Keseimbangan hidup: keyakinan dan tenggang rasa

1 Korintus 10:23-33

Paulus menggunakan 3 kriteria untuk menentukan apakah satu hal/aktivitas–sehalal apapun itu–layak untuk dikerjakan oleh orang percaya: apakah ada manfaatnya, apakah membangun dan mengedifikasi. Keputusan atas pilihan yang harus diambil tidak lagi sekedar isu halal/haram (benar/dosa; legal formal), tapi lebih daripada itu.

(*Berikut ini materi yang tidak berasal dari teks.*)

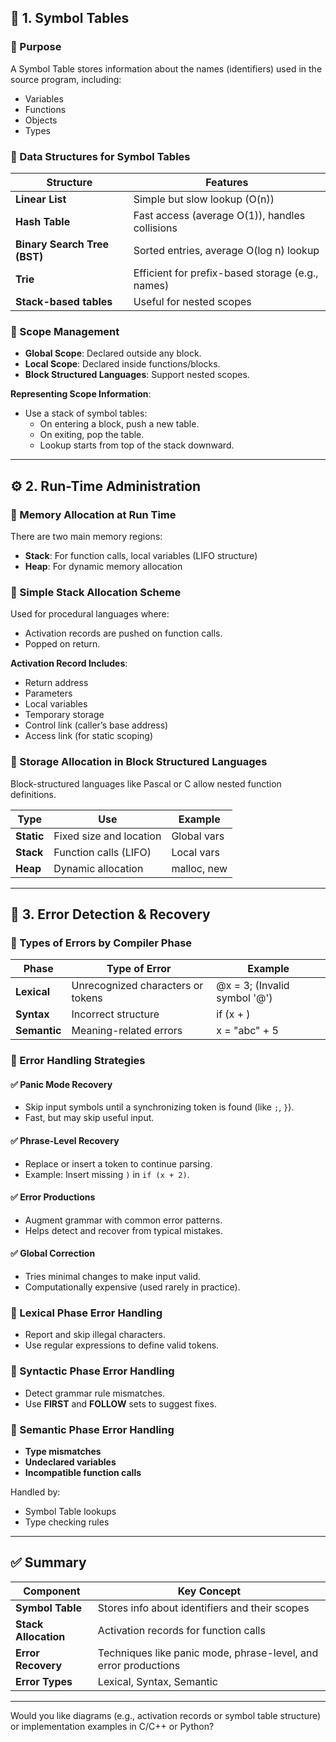 ## 📘 1. Symbol Tables

### 🔹 Purpose
A Symbol Table stores information about the names (identifiers) used in the source program, including:

- Variables
- Functions
- Objects
- Types

### 🔹 Data Structures for Symbol Tables

| **Structure**           | **Features**                                   |
|-------------------------|-----------------------------------------------|
| **Linear List**          | Simple but slow lookup (O(n))                 |
| **Hash Table**           | Fast access (average O(1)), handles collisions |
| **Binary Search Tree (BST)** | Sorted entries, average O(log n) lookup      |
| **Trie**                 | Efficient for prefix-based storage (e.g., names)|
| **Stack-based tables**   | Useful for nested scopes                      |

### 🔹 Scope Management
- **Global Scope**: Declared outside any block.
- **Local Scope**: Declared inside functions/blocks.
- **Block Structured Languages**: Support nested scopes.

**Representing Scope Information**:
- Use a stack of symbol tables:
  - On entering a block, push a new table.
  - On exiting, pop the table.
  - Lookup starts from top of the stack downward.

---

## ⚙️ 2. Run-Time Administration

### 🔹 Memory Allocation at Run Time
There are two main memory regions:
- **Stack**: For function calls, local variables (LIFO structure)
- **Heap**: For dynamic memory allocation

### 🔹 Simple Stack Allocation Scheme
Used for procedural languages where:
- Activation records are pushed on function calls.
- Popped on return.

**Activation Record Includes**:
- Return address
- Parameters
- Local variables
- Temporary storage
- Control link (caller’s base address)
- Access link (for static scoping)

### 🔹 Storage Allocation in Block Structured Languages
Block-structured languages like Pascal or C allow nested function definitions.

| **Type**    | **Use**               | **Example**        |
|-------------|-----------------------|--------------------|
| **Static**  | Fixed size and location| Global vars        |
| **Stack**   | Function calls (LIFO) | Local vars         |
| **Heap**    | Dynamic allocation    | malloc, new        |

---

## 🚨 3. Error Detection & Recovery

### 🔹 Types of Errors by Compiler Phase

| **Phase**  | **Type of Error**      | **Example**                            |
|------------|------------------------|----------------------------------------|
| **Lexical**| Unrecognized characters or tokens | @x = 3; (Invalid symbol '@') |
| **Syntax** | Incorrect structure     | if (x + )                           |
| **Semantic** | Meaning-related errors | x = "abc" + 5                        |

### 🔹 Error Handling Strategies

#### ✅ Panic Mode Recovery
- Skip input symbols until a synchronizing token is found (like `;`, `}`).
- Fast, but may skip useful input.

#### ✅ Phrase-Level Recovery
- Replace or insert a token to continue parsing.
- Example: Insert missing `)` in `if (x + 2)`.

#### ✅ Error Productions
- Augment grammar with common error patterns.
- Helps detect and recover from typical mistakes.

#### ✅ Global Correction
- Tries minimal changes to make input valid.
- Computationally expensive (used rarely in practice).

### 🔹 Lexical Phase Error Handling
- Report and skip illegal characters.
- Use regular expressions to define valid tokens.

### 🔹 Syntactic Phase Error Handling
- Detect grammar rule mismatches.
- Use **FIRST** and **FOLLOW** sets to suggest fixes.

### 🔹 Semantic Phase Error Handling
- **Type mismatches**
- **Undeclared variables**
- **Incompatible function calls**

Handled by:
- Symbol Table lookups
- Type checking rules

---

## ✅ Summary

| **Component**             | **Key Concept**                                         |
|---------------------------|---------------------------------------------------------|
| **Symbol Table**           | Stores info about identifiers and their scopes          |
| **Stack Allocation**       | Activation records for function calls                   |
| **Error Recovery**         | Techniques like panic mode, phrase-level, and error productions |
| **Error Types**            | Lexical, Syntax, Semantic                              |

---

Would you like diagrams (e.g., activation records or symbol table structure) or implementation examples in C/C++ or Python?
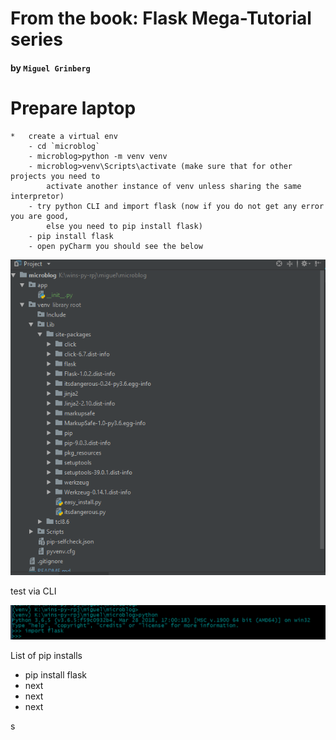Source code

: # From the book:  Flask Mega-Tutorial series
#### by `Miguel Grinberg`

# Prepare laptop
    *   create a virtual env
        - cd `microblog`
        - microblog>python -m venv venv
        - microblog>venv\Scripts\activate (make sure that for other projects you need to 
            activate another instance of venv unless sharing the same interpretor)
        - try python CLI and import flask (now if you do not get any error you are good, 
            else you need to pip install flask)
        - pip install flask
        - open pyCharm you should see the below
        
 ![pip-install-flask.png](doc-resource/pip-install-flask.png)
 
 test via CLI
 
 ![test-import-flask.png](doc-resource/test-import-flask.png)
 
 List of pip installs
 *  pip install flask
 *  next
 *  next
 *  next
 
 s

Paulus bicara dalam konteks mengkonsumsi daging di rumah sendiri (urusan pribadi): tidak usah mempertanyakan/memeriksa apakah daging itu halal atau tidak! Karena semua isi dunia ini milik Tuhan; dan karena bukan makanan yang menajiskan, namun hati. Dalam kasus mengkonsumsi daging (yang sudah dipersembahkan kepada berhala) dalam resepsi, di mana ada orang lain yang hadir, maka dasar pertimbangannya adalah melayani orang lain: jangan sampai menjadi batu sandungan bagi orang lain (yang lebih kurang dewasa imannya).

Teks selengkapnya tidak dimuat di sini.